**Work instruction**
Output the line that contains "Minyak Goreng (secukupnya)" and every line after it to the end of the entries, with nothing added or left out.

==== Extracted information ====

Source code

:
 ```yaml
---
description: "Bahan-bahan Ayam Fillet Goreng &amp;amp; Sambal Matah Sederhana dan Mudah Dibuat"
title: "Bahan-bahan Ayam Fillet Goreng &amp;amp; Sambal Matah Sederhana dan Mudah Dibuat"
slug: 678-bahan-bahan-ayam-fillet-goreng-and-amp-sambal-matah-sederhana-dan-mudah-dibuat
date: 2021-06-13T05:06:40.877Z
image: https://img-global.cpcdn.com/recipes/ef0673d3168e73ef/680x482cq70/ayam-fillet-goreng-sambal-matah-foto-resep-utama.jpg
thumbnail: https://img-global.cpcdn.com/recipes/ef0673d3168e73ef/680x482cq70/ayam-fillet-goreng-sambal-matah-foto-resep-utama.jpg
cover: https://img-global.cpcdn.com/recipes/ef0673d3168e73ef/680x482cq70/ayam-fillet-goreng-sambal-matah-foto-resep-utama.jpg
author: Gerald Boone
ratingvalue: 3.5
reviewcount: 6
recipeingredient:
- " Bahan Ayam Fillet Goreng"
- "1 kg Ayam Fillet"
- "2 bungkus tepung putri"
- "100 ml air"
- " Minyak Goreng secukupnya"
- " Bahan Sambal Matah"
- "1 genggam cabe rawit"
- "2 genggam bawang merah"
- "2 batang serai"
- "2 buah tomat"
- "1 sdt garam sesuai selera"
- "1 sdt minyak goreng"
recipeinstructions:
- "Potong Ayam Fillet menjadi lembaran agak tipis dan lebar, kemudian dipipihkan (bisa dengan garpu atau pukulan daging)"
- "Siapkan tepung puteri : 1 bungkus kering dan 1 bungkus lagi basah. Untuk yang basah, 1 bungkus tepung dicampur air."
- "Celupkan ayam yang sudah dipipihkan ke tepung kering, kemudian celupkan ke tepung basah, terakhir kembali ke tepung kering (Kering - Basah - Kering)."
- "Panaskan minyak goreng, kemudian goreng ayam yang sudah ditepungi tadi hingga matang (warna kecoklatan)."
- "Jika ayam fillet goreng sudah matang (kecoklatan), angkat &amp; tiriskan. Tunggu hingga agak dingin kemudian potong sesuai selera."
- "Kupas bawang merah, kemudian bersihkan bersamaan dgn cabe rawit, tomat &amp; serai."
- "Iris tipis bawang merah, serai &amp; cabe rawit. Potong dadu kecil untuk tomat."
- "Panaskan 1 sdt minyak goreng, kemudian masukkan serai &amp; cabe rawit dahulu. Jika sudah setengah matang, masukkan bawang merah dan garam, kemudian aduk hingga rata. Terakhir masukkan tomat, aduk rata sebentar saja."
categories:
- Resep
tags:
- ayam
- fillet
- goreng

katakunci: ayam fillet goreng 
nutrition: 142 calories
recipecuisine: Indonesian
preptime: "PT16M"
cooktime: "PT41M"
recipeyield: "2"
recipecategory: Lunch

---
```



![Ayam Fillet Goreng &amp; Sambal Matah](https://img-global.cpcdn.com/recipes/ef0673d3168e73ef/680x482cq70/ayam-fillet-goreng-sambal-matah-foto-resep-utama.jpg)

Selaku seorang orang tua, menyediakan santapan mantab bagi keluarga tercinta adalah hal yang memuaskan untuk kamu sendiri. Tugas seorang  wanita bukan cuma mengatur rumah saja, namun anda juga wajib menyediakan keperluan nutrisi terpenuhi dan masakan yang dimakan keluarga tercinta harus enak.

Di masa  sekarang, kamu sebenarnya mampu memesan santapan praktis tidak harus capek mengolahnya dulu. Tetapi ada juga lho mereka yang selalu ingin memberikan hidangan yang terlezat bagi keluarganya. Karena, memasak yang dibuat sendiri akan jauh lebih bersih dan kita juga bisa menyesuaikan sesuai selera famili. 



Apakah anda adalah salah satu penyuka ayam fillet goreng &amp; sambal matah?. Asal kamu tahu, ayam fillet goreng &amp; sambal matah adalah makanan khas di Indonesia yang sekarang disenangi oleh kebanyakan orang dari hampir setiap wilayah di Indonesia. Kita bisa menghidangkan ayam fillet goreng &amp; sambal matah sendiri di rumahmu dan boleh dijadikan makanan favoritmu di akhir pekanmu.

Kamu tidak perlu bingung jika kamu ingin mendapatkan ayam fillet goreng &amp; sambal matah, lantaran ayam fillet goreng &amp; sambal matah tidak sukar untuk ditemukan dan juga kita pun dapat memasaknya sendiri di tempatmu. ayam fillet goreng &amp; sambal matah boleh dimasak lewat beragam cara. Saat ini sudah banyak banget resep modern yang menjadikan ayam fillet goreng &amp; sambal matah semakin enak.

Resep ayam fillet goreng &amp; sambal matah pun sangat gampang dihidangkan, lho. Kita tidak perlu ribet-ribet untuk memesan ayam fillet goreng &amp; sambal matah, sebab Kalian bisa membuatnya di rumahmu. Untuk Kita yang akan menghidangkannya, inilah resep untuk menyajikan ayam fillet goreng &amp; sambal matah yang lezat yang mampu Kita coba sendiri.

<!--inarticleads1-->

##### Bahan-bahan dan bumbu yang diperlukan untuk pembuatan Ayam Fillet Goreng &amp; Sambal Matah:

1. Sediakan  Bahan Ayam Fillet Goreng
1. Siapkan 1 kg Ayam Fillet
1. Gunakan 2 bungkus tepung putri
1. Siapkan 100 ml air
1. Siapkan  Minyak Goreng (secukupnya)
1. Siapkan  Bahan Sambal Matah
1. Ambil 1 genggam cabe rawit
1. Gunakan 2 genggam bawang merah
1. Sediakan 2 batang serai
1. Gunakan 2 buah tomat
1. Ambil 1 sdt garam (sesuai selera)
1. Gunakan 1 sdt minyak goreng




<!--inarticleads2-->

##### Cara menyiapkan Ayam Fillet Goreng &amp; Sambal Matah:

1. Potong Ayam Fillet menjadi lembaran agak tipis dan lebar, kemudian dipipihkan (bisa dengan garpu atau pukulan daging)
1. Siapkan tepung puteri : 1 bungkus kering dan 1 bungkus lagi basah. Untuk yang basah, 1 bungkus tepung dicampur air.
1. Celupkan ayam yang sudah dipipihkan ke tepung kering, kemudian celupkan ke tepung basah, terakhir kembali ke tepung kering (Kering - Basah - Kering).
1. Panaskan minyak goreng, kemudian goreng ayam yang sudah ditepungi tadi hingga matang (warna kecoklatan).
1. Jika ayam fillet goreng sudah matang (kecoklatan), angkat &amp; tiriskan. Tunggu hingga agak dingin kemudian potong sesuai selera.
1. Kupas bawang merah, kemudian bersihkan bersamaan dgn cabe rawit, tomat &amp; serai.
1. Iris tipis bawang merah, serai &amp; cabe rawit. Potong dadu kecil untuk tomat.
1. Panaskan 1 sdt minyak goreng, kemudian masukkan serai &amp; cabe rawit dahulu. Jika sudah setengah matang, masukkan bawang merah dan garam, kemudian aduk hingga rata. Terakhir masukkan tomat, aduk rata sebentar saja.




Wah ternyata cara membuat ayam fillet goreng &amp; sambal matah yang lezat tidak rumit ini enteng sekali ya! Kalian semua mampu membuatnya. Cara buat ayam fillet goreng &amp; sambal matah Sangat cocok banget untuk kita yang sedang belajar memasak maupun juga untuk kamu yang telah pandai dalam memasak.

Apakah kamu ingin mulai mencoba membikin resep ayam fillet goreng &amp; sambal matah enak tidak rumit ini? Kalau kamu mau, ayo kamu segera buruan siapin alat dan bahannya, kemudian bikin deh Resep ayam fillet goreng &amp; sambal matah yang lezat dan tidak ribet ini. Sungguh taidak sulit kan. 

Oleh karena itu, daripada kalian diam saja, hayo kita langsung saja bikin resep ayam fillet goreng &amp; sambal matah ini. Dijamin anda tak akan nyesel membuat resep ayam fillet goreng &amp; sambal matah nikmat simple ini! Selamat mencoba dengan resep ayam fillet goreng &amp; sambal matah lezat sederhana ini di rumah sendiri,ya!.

====

**Expected output**
1. Siapkan  Minyak Goreng (secukupnya)
1. Siapkan  Bahan Sambal Matah
1. Ambil 1 genggam cabe rawit
1. Gunakan 2 genggam bawang merah
1. Sediakan 2 batang serai
1. Gunakan 2 buah tomat
1. Ambil 1 sdt garam (sesuai selera)
1. Gunakan 1 sdt minyak goreng




<!--inarticleads2-->

##### Cara menyiapkan Ayam Fillet Goreng &amp; Sambal Matah:

1. Potong Ayam Fillet menjadi lembaran agak tipis dan lebar, kemudian dipipihkan (bisa dengan garpu atau pukulan daging)
1. Siapkan tepung puteri : 1 bungkus kering dan 1 bungkus lagi basah. Untuk yang basah, 1 bungkus tepung dicampur air.
1. Celupkan ayam yang sudah dipipihkan ke tepung kering, kemudian celupkan ke tepung basah, terakhir kembali ke tepung kering (Kering - Basah - Kering).
1. Panaskan minyak goreng, kemudian goreng ayam yang sudah ditepungi tadi hingga matang (warna kecoklatan).
1. Jika ayam fillet goreng sudah matang (kecoklatan), angkat &amp; tiriskan. Tunggu hingga agak dingin kemudian potong sesuai selera.
1. Kupas bawang merah, kemudian bersihkan bersamaan dgn cabe rawit, tomat &amp; serai.
1. Iris tipis bawang merah, serai &amp; cabe rawit. Potong dadu kecil untuk tomat.
1. Panaskan 1 sdt minyak goreng, kemudian masukkan serai &amp; cabe rawit dahulu. Jika sudah setengah matang, masukkan bawang merah dan garam, kemudian aduk hingga rata. Terakhir masukkan tomat, aduk rata sebentar saja.




Wah ternyata cara membuat ayam fillet goreng &amp; sambal matah yang lezat tidak rumit ini enteng sekali ya! Kalian semua mampu membuatnya. Cara buat ayam fillet goreng &amp; sambal matah Sangat cocok banget untuk kita yang sedang belajar memasak maupun juga untuk kamu yang telah pandai dalam memasak.

Apakah kamu ingin mulai mencoba membikin resep ayam fillet goreng &amp; sambal matah enak tidak rumit ini? Kalau kamu mau, ayo kamu segera buruan siapin alat dan bahannya, kemudian bikin deh Resep ayam fillet goreng &amp; sambal matah yang lezat dan tidak ribet ini. Sungguh taidak sulit kan. 

Oleh karena itu, daripada kalian diam saja, hayo kita langsung saja bikin resep ayam fillet goreng &amp; sambal matah ini. Dijamin anda tak akan nyesel membuat resep ayam fillet goreng &amp; sambal matah nikmat simple ini! Selamat mencoba dengan resep ayam fillet goreng &amp; sambal matah lezat sederhana ini di rumah sendiri,ya!.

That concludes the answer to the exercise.